▸ **Task objective**: When a line in the data below includes "substitution", pick it out and copy it.

Plain-text document sources:
========================================
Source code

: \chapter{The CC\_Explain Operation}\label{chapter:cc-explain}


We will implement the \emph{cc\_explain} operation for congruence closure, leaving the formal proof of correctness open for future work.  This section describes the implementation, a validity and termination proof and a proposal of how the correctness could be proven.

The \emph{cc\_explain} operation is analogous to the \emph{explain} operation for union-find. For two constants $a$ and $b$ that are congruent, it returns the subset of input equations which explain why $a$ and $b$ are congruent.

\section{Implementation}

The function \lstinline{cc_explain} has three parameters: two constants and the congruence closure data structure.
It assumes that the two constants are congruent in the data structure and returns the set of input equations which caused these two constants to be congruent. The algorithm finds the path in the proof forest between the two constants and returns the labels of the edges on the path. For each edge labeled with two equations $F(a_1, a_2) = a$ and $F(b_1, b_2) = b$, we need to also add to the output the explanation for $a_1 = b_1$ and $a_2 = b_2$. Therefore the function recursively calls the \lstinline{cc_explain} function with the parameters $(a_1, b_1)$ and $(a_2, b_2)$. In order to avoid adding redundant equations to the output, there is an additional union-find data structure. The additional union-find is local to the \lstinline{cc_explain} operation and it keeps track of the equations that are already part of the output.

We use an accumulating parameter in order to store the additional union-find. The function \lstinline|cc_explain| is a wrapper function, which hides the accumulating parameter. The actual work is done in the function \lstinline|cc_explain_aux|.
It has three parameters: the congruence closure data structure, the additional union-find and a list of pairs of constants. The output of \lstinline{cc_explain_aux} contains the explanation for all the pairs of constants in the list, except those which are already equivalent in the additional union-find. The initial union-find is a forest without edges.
========================================
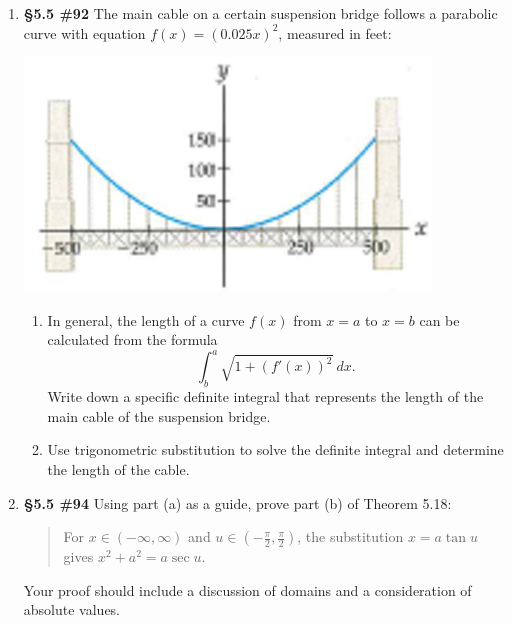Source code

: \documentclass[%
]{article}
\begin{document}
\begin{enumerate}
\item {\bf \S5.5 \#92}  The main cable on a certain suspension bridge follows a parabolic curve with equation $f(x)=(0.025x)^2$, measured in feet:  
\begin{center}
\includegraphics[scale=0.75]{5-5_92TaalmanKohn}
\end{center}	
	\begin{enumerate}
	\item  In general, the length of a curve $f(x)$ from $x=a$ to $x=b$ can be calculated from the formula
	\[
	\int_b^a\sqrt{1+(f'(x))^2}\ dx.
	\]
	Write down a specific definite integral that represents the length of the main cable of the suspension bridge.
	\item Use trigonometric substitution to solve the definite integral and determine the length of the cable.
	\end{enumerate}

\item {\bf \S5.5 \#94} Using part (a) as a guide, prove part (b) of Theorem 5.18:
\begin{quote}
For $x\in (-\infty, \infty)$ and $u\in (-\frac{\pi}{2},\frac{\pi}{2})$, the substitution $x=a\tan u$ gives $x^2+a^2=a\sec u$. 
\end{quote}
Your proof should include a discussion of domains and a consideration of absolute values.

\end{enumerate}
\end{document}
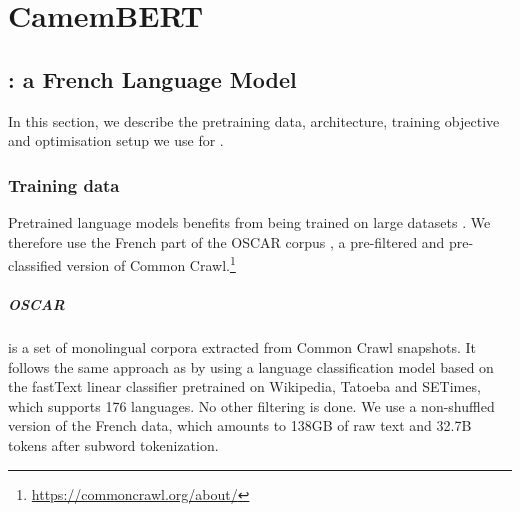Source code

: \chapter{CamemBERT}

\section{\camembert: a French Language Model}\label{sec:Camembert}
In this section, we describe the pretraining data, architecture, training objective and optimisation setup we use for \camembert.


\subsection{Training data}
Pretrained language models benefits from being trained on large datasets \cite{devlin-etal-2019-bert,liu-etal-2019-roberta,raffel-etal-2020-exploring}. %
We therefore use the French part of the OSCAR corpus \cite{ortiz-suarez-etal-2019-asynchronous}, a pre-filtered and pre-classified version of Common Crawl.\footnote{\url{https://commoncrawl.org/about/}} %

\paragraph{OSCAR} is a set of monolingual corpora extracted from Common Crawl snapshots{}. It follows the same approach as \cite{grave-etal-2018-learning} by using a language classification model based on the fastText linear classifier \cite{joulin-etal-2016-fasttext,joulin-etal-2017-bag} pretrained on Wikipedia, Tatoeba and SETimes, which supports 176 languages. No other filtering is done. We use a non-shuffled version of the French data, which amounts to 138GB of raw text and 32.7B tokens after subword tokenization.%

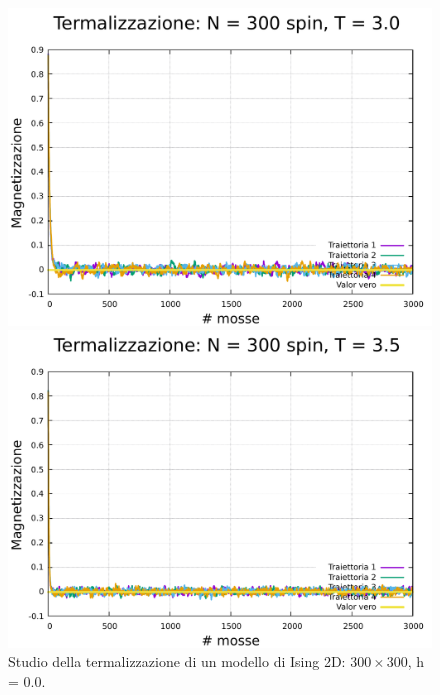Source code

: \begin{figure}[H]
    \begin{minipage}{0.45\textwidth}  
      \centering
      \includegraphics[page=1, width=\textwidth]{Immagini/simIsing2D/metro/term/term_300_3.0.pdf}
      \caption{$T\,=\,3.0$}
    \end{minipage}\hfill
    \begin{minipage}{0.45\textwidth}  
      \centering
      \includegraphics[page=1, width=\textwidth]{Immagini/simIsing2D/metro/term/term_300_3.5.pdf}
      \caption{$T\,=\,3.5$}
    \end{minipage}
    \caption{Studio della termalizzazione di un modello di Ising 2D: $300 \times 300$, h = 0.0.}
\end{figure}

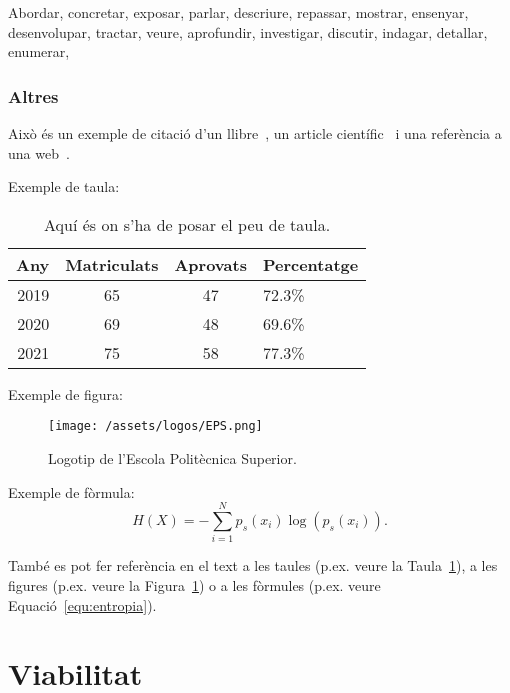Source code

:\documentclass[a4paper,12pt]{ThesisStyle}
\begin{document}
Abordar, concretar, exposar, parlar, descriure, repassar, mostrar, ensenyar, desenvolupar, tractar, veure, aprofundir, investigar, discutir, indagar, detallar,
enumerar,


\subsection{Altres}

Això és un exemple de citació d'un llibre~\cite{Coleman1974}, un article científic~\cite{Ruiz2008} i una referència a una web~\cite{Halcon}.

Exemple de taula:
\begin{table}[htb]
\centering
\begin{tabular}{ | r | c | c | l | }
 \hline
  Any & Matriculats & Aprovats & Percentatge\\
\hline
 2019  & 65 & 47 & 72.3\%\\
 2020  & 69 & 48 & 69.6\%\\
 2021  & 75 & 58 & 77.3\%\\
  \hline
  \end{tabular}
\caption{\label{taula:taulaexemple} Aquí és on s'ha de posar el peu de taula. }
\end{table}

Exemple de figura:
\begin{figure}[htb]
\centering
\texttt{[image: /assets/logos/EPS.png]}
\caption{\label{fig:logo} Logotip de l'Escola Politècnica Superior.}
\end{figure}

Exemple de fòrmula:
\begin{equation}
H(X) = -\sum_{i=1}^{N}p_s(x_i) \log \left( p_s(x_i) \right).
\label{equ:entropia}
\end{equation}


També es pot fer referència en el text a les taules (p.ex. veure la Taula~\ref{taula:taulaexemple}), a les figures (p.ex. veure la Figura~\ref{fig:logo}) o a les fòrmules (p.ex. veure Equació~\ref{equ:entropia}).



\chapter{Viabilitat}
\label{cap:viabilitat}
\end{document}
========================================
▸ **The answer**:
	\item Use trigonometric substitution to solve the definite integral and determine the length of the cable.
For $x\in (-\infty, \infty)$ and $u\in (-\frac{\pi}{2},\frac{\pi}{2})$, the substitution $x=a\tan u$ gives $x^2+a^2=a\sec u$. 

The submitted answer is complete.